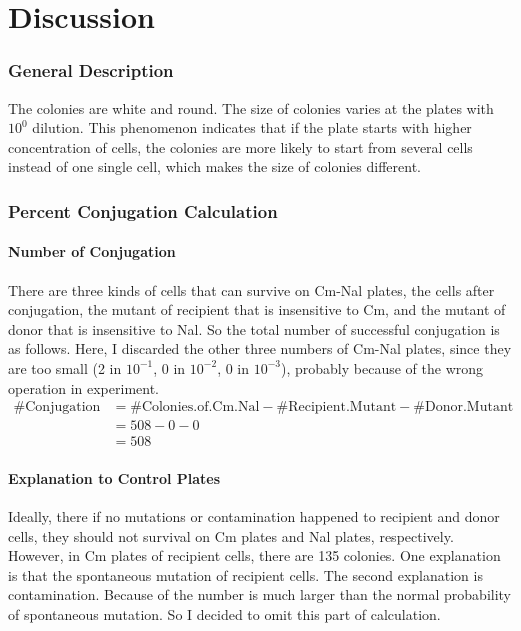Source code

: \documentclass{ctexart}
\begin{document}
	\section{Discussion}
			\subsubsection{General Description} 
			The colonies are white and round. The size of colonies varies at the plates with $10 ^ 0$ dilution. This phenomenon indicates that if the plate starts with higher concentration of cells, the colonies are more likely to start from several cells instead of one single cell, which makes the size of colonies different.

			\subsubsection{Percent Conjugation Calculation} 
			\paragraph{Number of Conjugation} There are three kinds of cells that can survive on Cm-Nal plates, the cells after conjugation, the mutant of recipient that is insensitive to Cm, and the mutant of donor that is insensitive to Nal. So the total number of successful conjugation is as follows. Here, I discarded the other three numbers of Cm-Nal plates, since they are too small (2 in $10 ^ {-1}$, 0 in $10^{-2}$, 0 in $10 ^ {-3}$), probably because of the wrong operation in experiment.
			$$
			\begin{aligned}
			\#\text{Conjugation} &= \#\text{Colonies.of.Cm.Nal} - \#\text{Recipient.Mutant} - \#\text{Donor.Mutant}\\
			&= 508 - 0 - 0\\
			&= 508
			\end{aligned}
			$$

			\paragraph{Explanation to Control Plates} Ideally, there if no mutations or contamination happened to recipient and donor cells, they should not survival on Cm plates and Nal plates, respectively. However, in Cm plates of recipient cells, there are 135 colonies. One explanation is that the spontaneous mutation of recipient cells. The second explanation is contamination. Because of the number is much larger than the normal probability of spontaneous mutation. So I decided to omit this part of calculation.
\end{document}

══════════════════════════════

## Your task
Set down all the material exactly once more. No pictures.

## Expected output
Source code

: \documentclass{ctexart}
\begin{document}
	\section{Discussion}
			\subsubsection{General Description} 
			The colonies are white and round. The size of colonies varies at the plates with $10 ^ 0$ dilution. This phenomenon indicates that if the plate starts with higher concentration of cells, the colonies are more likely to start from several cells instead of one single cell, which makes the size of colonies different.

			\subsubsection{Percent Conjugation Calculation} 
			\paragraph{Number of Conjugation} There are three kinds of cells that can survive on Cm-Nal plates, the cells after conjugation, the mutant of recipient that is insensitive to Cm, and the mutant of donor that is insensitive to Nal. So the total number of successful conjugation is as follows. Here, I discarded the other three numbers of Cm-Nal plates, since they are too small (2 in $10 ^ {-1}$, 0 in $10^{-2}$, 0 in $10 ^ {-3}$), probably because of the wrong operation in experiment.
			$$
			\begin{aligned}
			\#\text{Conjugation} &= \#\text{Colonies.of.Cm.Nal} - \#\text{Recipient.Mutant} - \#\text{Donor.Mutant}\\
			&= 508 - 0 - 0\\
			&= 508
			\end{aligned}
			$$

			\paragraph{Explanation to Control Plates} Ideally, there if no mutations or contamination happened to recipient and donor cells, they should not survival on Cm plates and Nal plates, respectively. However, in Cm plates of recipient cells, there are 135 colonies. One explanation is that the spontaneous mutation of recipient cells. The second explanation is contamination. Because of the number is much larger than the normal probability of spontaneous mutation. So I decided to omit this part of calculation.
\end{document}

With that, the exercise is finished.